[RECORD EXTRACTS Boundary: Start]

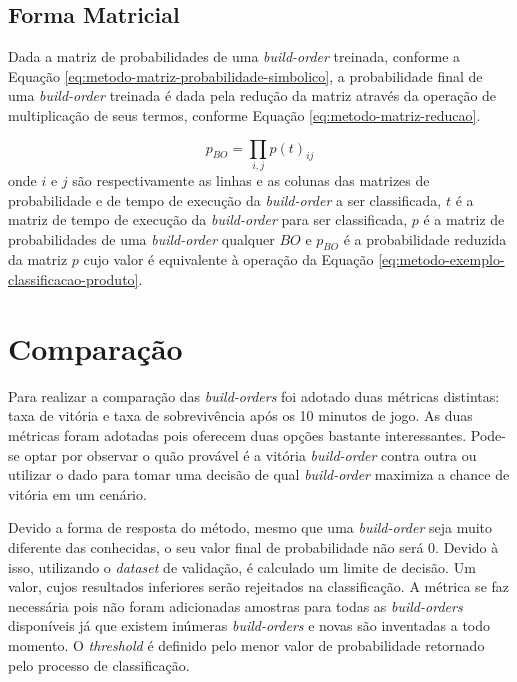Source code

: 			\subsection{Forma Matricial}
Dada a matriz de probabilidades de uma \textit{\gls{build-order}} treinada, conforme a Equação \ref{eq:metodo-matriz-probabilidade-simbolico}, a probabilidade final de uma \textit{\gls{build-order}} treinada é dada pela redução da matriz através da operação de multiplicação de seus termos, conforme Equação \ref{eq:metodo-matriz-reducao}.

\begin{equation}
	p_{BO} = \prod_{i,j} p(t)_{ij}
	\label{eq:metodo-matriz-reducao}
\end{equation}
\noindent onde $i$ e $j$ são respectivamente as linhas e as colunas das matrizes de probabilidade e de tempo de execução da \textit{\gls{build-order}} a ser classificada, $t$ é a matriz de tempo de execução da \textit{\gls{build-order}} para ser classificada, $p$ é a matriz de probabilidades de uma \textit{\gls{build-order}} qualquer $BO$ e $p_{BO}$ é a probabilidade reduzida da matriz $p$ cujo valor é equivalente à operação da Equação \ref{eq:metodo-exemplo-classificacao-produto}.

		\section{Comparação}
Para realizar a comparação das \textit{\glspl{build-order}} foi adotado duas métricas distintas: taxa de vitória e taxa de sobrevivência após os 10 minutos de jogo. As duas métricas foram adotadas pois oferecem duas opções bastante interessantes. Pode-se optar por observar o quão provável é a vitória \textit{\gls{build-order}} contra outra ou utilizar o dado para tomar uma decisão de qual \textit{\gls{build-order}} maximiza a chance de vitória em um cenário.

Devido a forma de resposta do método, mesmo que uma \textit{\gls{build-order}} seja muito diferente das conhecidas, o seu valor final de probabilidade não será 0. Devido à isso, utilizando o \textit{dataset} de validação, é calculado um limite de decisão. Um valor, cujos resultados inferiores serão rejeitados na classificação. A métrica se faz necessária pois não foram adicionadas amostras para todas as \textit{\glspl{build-order}} disponíveis já que existem inúmeras \textit{\glspl{build-order}} e novas são inventadas a todo momento. O \textit{threshold} é definido pelo menor valor de probabilidade retornado pelo processo de classificação.

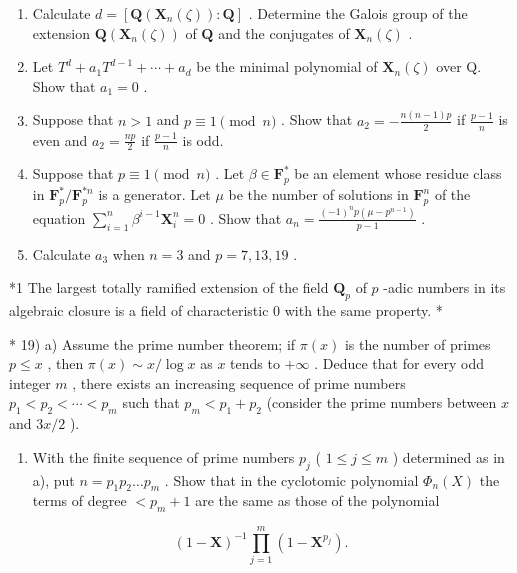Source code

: \begin{enumerate}
\def\labelenumi{\alph{enumi})}
\item
  Calculate \(d = [\mathbf{Q}(\mathbf{X}_n(\zeta)) : \mathbf{Q}]\) . Determine the Galois group of the extension \(\mathbf{Q}(\mathbf{X}_n(\zeta))\) of \(\mathbf{Q}\) and the conjugates of \(\mathbf{X}_n(\zeta)\) .
\item
  Let \(T^{d} + a_{1}T^{d-1} + \cdots + a_{d}\) be the minimal polynomial of \(\mathbf{X}_{n}(\zeta)\) over Q. Show that \(a_{1} = 0\) .
\item
  Suppose that \(n > 1\) and \(p \equiv 1 \pmod{n}\) . Show that \(a_2 = -\frac{n(n - 1)p}{2}\) if \(\frac{p - 1}{n}\) is even and \(a_2 = \frac{np}{2}\) if \(\frac{p - 1}{n}\) is odd.
\item
  Suppose that \(p \equiv 1 \pmod{n}\) . Let \(\beta \in \mathbf{F}_p^*\) be an element whose residue class in \(\mathbf{F}_p^* / \mathbf{F}_p^{*n}\) is a generator. Let \(\mu\) be the number of solutions in \(\mathbf{F}_p^n\) of the equation \(\sum_{i=1}^{n} \beta^{i-1} \mathbf{X}_i^n = 0\) . Show that \(a_n = \frac{(-1)^n p(\mu - p^{n-1})}{p-1}\) .
\item
  Calculate \(a_3\) when \(n = 3\) and \(p = 7, 13, 19\) .
\end{enumerate}

*1 The largest totally ramified extension of the field \(\mathbf{Q}_p\) of \(p\) -adic numbers in its algebraic closure is a field of characteristic 0 with the same property. *

* 19) a) Assume the prime number theorem; if \(\pi(x)\) is the number of primes \(p \leqslant x\) , then \(\pi(x) \sim x / \log x\) as \(x\) tends to \(+\infty\) . Deduce that for every odd integer \(m\) , there exists an increasing sequence of prime numbers \(p_1 < p_2 < \cdots < p_m\) such that \(p_m < p_1 + p_2\) (consider the prime numbers between \(x\) and \(3x/2\) ).

\begin{enumerate}
\def\labelenumi{\alph{enumi})}
\setcounter{enumi}{1}
\tightlist
\item
  With the finite sequence of prime numbers \(p_{j}\) ( \(1 \leq j \leq m\) ) determined as in a), put \(n = p_{1}p_{2} \ldots p_{m}\) . Show that in the cyclotomic polynomial \(\Phi_{n}(X)\) the terms of degree \(< p_{m} + 1\) are the same as those of the polynomial
\end{enumerate}

\[
(1 - \mathbf {X}) ^ {- 1} \prod_ {j = 1} ^ {m} (1 - \mathbf {X} ^ {p _ {j}}).
\]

[RECORD EXTRACTS Boundary: End]

### ACTIVITY
Extract the lines above from the one containing "With the finite" to the last line, both included, exactly as written.

### ANSWER TO THIS EXERCISE
  With the finite sequence of prime numbers \(p_{j}\) ( \(1 \leq j \leq m\) ) determined as in a), put \(n = p_{1}p_{2} \ldots p_{m}\) . Show that in the cyclotomic polynomial \(\Phi_{n}(X)\) the terms of degree \(< p_{m} + 1\) are the same as those of the polynomial
\end{enumerate}

\[
(1 - \mathbf {X}) ^ {- 1} \prod_ {j = 1} ^ {m} (1 - \mathbf {X} ^ {p _ {j}}).
\]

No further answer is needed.